→ What you should do
The line containing "Der Zugriff erfolgt" marks the end; copy exactly all lines from the start of the material up to and including it.

== Segment start ==

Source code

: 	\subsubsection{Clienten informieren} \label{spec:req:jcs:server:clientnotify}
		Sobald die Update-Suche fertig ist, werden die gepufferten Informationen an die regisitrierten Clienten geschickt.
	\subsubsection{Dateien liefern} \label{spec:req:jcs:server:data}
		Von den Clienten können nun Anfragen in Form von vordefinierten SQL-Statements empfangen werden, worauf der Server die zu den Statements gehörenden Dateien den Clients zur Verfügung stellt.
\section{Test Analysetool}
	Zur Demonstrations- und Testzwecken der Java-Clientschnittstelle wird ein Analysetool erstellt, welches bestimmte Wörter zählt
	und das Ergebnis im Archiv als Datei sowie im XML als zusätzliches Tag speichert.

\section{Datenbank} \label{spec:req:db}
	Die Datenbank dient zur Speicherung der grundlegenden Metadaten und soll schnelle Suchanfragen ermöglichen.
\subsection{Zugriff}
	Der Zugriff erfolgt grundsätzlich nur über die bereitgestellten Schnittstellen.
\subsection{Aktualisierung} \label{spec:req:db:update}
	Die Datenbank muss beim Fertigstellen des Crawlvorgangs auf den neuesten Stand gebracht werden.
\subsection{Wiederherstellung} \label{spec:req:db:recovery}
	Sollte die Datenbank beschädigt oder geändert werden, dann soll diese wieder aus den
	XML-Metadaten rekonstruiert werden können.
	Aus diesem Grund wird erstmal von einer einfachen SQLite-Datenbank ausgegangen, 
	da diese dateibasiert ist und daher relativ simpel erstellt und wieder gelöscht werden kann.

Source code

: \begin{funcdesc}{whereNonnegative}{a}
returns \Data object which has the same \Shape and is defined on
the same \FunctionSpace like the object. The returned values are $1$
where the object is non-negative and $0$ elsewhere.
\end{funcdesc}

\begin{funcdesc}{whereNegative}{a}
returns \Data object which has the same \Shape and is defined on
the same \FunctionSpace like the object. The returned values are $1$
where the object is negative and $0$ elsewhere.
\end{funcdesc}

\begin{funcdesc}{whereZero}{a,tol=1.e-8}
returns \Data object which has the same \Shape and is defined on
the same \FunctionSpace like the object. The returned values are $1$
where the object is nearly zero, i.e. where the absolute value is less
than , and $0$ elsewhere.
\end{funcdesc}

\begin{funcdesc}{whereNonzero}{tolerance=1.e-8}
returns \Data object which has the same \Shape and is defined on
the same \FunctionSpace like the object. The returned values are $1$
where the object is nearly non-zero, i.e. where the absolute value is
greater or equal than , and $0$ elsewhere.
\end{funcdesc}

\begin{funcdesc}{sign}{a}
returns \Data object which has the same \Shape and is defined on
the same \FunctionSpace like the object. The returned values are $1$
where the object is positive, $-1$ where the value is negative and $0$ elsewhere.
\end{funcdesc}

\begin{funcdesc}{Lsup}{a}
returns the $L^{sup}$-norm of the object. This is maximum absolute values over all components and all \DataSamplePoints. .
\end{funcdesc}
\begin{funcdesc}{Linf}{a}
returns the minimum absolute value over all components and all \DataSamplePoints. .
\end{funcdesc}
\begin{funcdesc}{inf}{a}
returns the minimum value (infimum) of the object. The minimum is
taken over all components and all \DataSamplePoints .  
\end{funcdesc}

== Segment end ==

→ Output for this task
Source code

: 	\subsubsection{Clienten informieren} \label{spec:req:jcs:server:clientnotify}
		Sobald die Update-Suche fertig ist, werden die gepufferten Informationen an die regisitrierten Clienten geschickt.
	\subsubsection{Dateien liefern} \label{spec:req:jcs:server:data}
		Von den Clienten können nun Anfragen in Form von vordefinierten SQL-Statements empfangen werden, worauf der Server die zu den Statements gehörenden Dateien den Clients zur Verfügung stellt.
\section{Test Analysetool}
	Zur Demonstrations- und Testzwecken der Java-Clientschnittstelle wird ein Analysetool erstellt, welches bestimmte Wörter zählt
	und das Ergebnis im Archiv als Datei sowie im XML als zusätzliches Tag speichert.

\section{Datenbank} \label{spec:req:db}
	Die Datenbank dient zur Speicherung der grundlegenden Metadaten und soll schnelle Suchanfragen ermöglichen.
\subsection{Zugriff}
	Der Zugriff erfolgt grundsätzlich nur über die bereitgestellten Schnittstellen.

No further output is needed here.